Source data:
▬▬▬▬▬▬

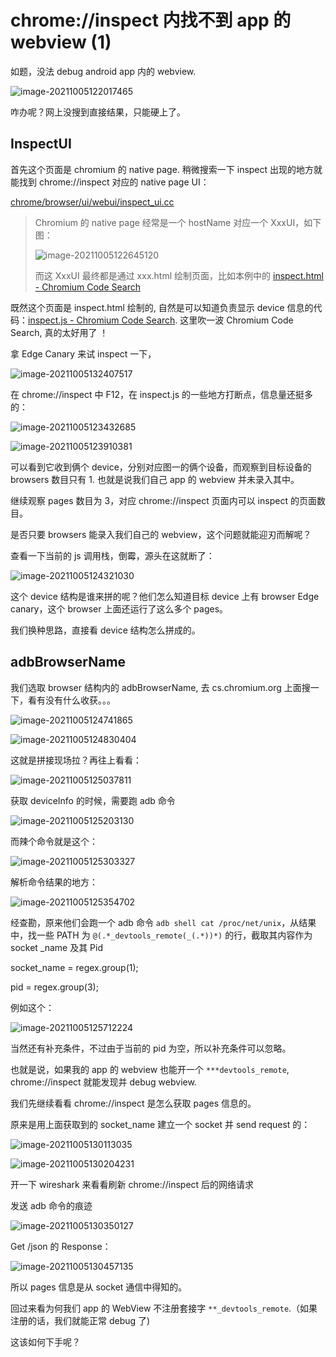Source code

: # chrome://inspect 内找不到 app 的 webview (1)



如题，没法 debug android app 内的 webview.

![image-20211005122017465](res/inspect_webview_not_found.png)

咋办呢？网上没搜到直接结果，只能硬上了。

## InspectUI

首先这个页面是 chromium 的 native page. 稍微搜索一下 inspect 出现的地方就能找到 chrome://inspect 对应的 native page UI：

[chrome/browser/ui/webui/inspect_ui.cc](https://source.chromium.org/chromium/chromium/src/+/main:chrome/browser/ui/webui/inspect_ui.cc)

> Chromium 的 native page 经常是一个 hostName 对应一个 XxxUI，如下图：
>
> ![image-20211005122645120](res/InspectHost2InspectUI.png)
>
> 而这 XxxUI 最终都是通过 xxx.html 绘制页面，比如本例中的 [inspect.html - Chromium Code Search](https://source.chromium.org/chromium/chromium/src/+/main:chrome/browser/resources/inspect/inspect.html?q=inspect.html&ss=chromium%2Fchromium%2Fsrc)

既然这个页面是 inspect.html 绘制的, 自然是可以知道负责显示 device 信息的代码：[inspect.js - Chromium Code Search](https://source.chromium.org/chromium/chromium/src/+/main:chrome/browser/resources/inspect/inspect.js). 这里吹一波 Chromium Code Search, 真的太好用了 ！

拿 Edge Canary 来试 inspect 一下，

![image-20211005132407517](res/inspect_edge_cannary.png)

在 chrome://inspect 中 F12，在 inspect.js 的一些地方打断点，信息量还挺多的：

![image-20211005123432685](res/js-populateRemoteTargets.png)

![image-20211005123910381](res/js-populateRemoteTargets-stack.png)

可以看到它收到俩个 device，分别对应图一的俩个设备，而观察到目标设备的 browsers 数目只有 1. 也就是说我们自己 app 的 webview 并未录入其中。

继续观察 pages 数目为 3，对应 chrome://inspect 页面内可以 inspect 的页面数目。

是否只要 browsers 能录入我们自己的 webview，这个问题就能迎刃而解呢？

查看一下当前的 js 调用栈，倒霉，源头在这就断了：

![image-20211005124321030](res/js-populateRemoteTargets-source.png)

这个 device 结构是谁来拼的呢？他们怎么知道目标 device 上有 browser Edge canary，这个 browser 上面还运行了这么多个 pages。

我们换种思路，直接看 device 结构怎么拼成的。



## adbBrowserName

我们选取 browser 结构内的 adbBrowserName, 去 cs.chromium.org 上面搜一下，看有没有什么收获。。。

![image-20211005124741865](res/adbBrowserName.png)

![image-20211005124830404](res/brossers-and-adbBrosserName.png)

这就是拼接现场拉？再往上看看：

![image-20211005125037811](res/QueryDeviceInfo.png)

获取 deviceInfo 的时候，需要跑 adb 命令

![image-20211005125203130](res/adb_device_provider_query.png)

而辣个命令就是这个：

![image-20211005125303327](res/device_info_adb_command.png)

解析命令结果的地方：

![image-20211005125354702](res/android_device_info_query.png)

经查勘，原来他们会跑一个 adb 命令 `adb shell cat /proc/net/unix`，从结果中，找一些 PATH 为 `@(.*_devtools_remote(_(.*))*)` 的行，截取其内容作为 socket _name 及其 Pid 

socket_name = regex.group(1);

pid = regex.group(3);

例如这个：

![image-20211005125712224](res/chrome_devtools_remote.png)

当然还有补充条件，不过由于当前的 pid 为空，所以补充条件可以忽略。

也就是说，如果我的 app 的 webview 也能开一个  `***devtools_remote`, chrome://inspect 就能发现并 debug webview.

我们先继续看看 chrome://inspect 是怎么获取 pages 信息的。

原来是用上面获取到的 socket_name 建立一个 socket 并 send request 的：

![image-20211005130113035](res/DeviceSendJsonRequest.png)

![image-20211005130204231](res/OpenSocketAndSendRequest.png)

开一下 wireshark 来看看刷新 chrome://inspect 后的网络请求

发送 adb 命令的痕迹

![image-20211005130350127](res/wireshark-adb-commands.png)

Get /json 的 Response：

![image-20211005130457135](res/inspect_get_json.png)

所以 pages 信息是从 socket 通信中得知的。

回过来看为何我们 app 的 WebView 不注册套接字 `**_devtools_remote`.（如果注册的话，我们就能正常 debug 了)

这该如何下手呢？

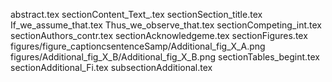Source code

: abstract.tex
sectionContent_Text_.tex
sectionSection_title.tex
If_we_assume_that.tex
Thus_we_observe_that.tex
sectionCompeting_int.tex
sectionAuthors_contr.tex
sectionAcknowledgeme.tex
sectionFigures.tex
figures/figure_captioncsentenceSamp/Additional_fig_X_A.png
figures/Additional_fig_X_B/Additional_fig_X_B.png
sectionTables_begint.tex
sectionAdditional_Fi.tex
subsectionAdditional.tex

▬▬▬▬▬▬

Task details. Pictures are to be dropped; every line of the records is to be returned unchanged.

Written answer.
Source code

: # chrome://inspect 内找不到 app 的 webview (1)



如题，没法 debug android app 内的 webview.

![image-20211005122017465](res/inspect_webview_not_found.png)

咋办呢？网上没搜到直接结果，只能硬上了。

## InspectUI

首先这个页面是 chromium 的 native page. 稍微搜索一下 inspect 出现的地方就能找到 chrome://inspect 对应的 native page UI：

[chrome/browser/ui/webui/inspect_ui.cc](https://source.chromium.org/chromium/chromium/src/+/main:chrome/browser/ui/webui/inspect_ui.cc)

> Chromium 的 native page 经常是一个 hostName 对应一个 XxxUI，如下图：
>
> ![image-20211005122645120](res/InspectHost2InspectUI.png)
>
> 而这 XxxUI 最终都是通过 xxx.html 绘制页面，比如本例中的 [inspect.html - Chromium Code Search](https://source.chromium.org/chromium/chromium/src/+/main:chrome/browser/resources/inspect/inspect.html?q=inspect.html&ss=chromium%2Fchromium%2Fsrc)

既然这个页面是 inspect.html 绘制的, 自然是可以知道负责显示 device 信息的代码：[inspect.js - Chromium Code Search](https://source.chromium.org/chromium/chromium/src/+/main:chrome/browser/resources/inspect/inspect.js). 这里吹一波 Chromium Code Search, 真的太好用了 ！

拿 Edge Canary 来试 inspect 一下，

![image-20211005132407517](res/inspect_edge_cannary.png)

在 chrome://inspect 中 F12，在 inspect.js 的一些地方打断点，信息量还挺多的：

![image-20211005123432685](res/js-populateRemoteTargets.png)

![image-20211005123910381](res/js-populateRemoteTargets-stack.png)

可以看到它收到俩个 device，分别对应图一的俩个设备，而观察到目标设备的 browsers 数目只有 1. 也就是说我们自己 app 的 webview 并未录入其中。

继续观察 pages 数目为 3，对应 chrome://inspect 页面内可以 inspect 的页面数目。

是否只要 browsers 能录入我们自己的 webview，这个问题就能迎刃而解呢？

查看一下当前的 js 调用栈，倒霉，源头在这就断了：

![image-20211005124321030](res/js-populateRemoteTargets-source.png)

这个 device 结构是谁来拼的呢？他们怎么知道目标 device 上有 browser Edge canary，这个 browser 上面还运行了这么多个 pages。

我们换种思路，直接看 device 结构怎么拼成的。



## adbBrowserName

我们选取 browser 结构内的 adbBrowserName, 去 cs.chromium.org 上面搜一下，看有没有什么收获。。。

![image-20211005124741865](res/adbBrowserName.png)

![image-20211005124830404](res/brossers-and-adbBrosserName.png)

这就是拼接现场拉？再往上看看：

![image-20211005125037811](res/QueryDeviceInfo.png)

获取 deviceInfo 的时候，需要跑 adb 命令

![image-20211005125203130](res/adb_device_provider_query.png)

而辣个命令就是这个：

![image-20211005125303327](res/device_info_adb_command.png)

解析命令结果的地方：

![image-20211005125354702](res/android_device_info_query.png)

经查勘，原来他们会跑一个 adb 命令 `adb shell cat /proc/net/unix`，从结果中，找一些 PATH 为 `@(.*_devtools_remote(_(.*))*)` 的行，截取其内容作为 socket _name 及其 Pid 

socket_name = regex.group(1);

pid = regex.group(3);

例如这个：

![image-20211005125712224](res/chrome_devtools_remote.png)

当然还有补充条件，不过由于当前的 pid 为空，所以补充条件可以忽略。

也就是说，如果我的 app 的 webview 也能开一个  `***devtools_remote`, chrome://inspect 就能发现并 debug webview.

我们先继续看看 chrome://inspect 是怎么获取 pages 信息的。

原来是用上面获取到的 socket_name 建立一个 socket 并 send request 的：

![image-20211005130113035](res/DeviceSendJsonRequest.png)

![image-20211005130204231](res/OpenSocketAndSendRequest.png)

开一下 wireshark 来看看刷新 chrome://inspect 后的网络请求

发送 adb 命令的痕迹

![image-20211005130350127](res/wireshark-adb-commands.png)

Get /json 的 Response：

![image-20211005130457135](res/inspect_get_json.png)

所以 pages 信息是从 socket 通信中得知的。

回过来看为何我们 app 的 WebView 不注册套接字 `**_devtools_remote`.（如果注册的话，我们就能正常 debug 了)

这该如何下手呢？

Source code

: abstract.tex
sectionContent_Text_.tex
sectionSection_title.tex
If_we_assume_that.tex
Thus_we_observe_that.tex
sectionCompeting_int.tex
sectionAuthors_contr.tex
sectionAcknowledgeme.tex
sectionFigures.tex
figures/figure_captioncsentenceSamp/Additional_fig_X_A.png
figures/Additional_fig_X_B/Additional_fig_X_B.png
sectionTables_begint.tex
sectionAdditional_Fi.tex
subsectionAdditional.tex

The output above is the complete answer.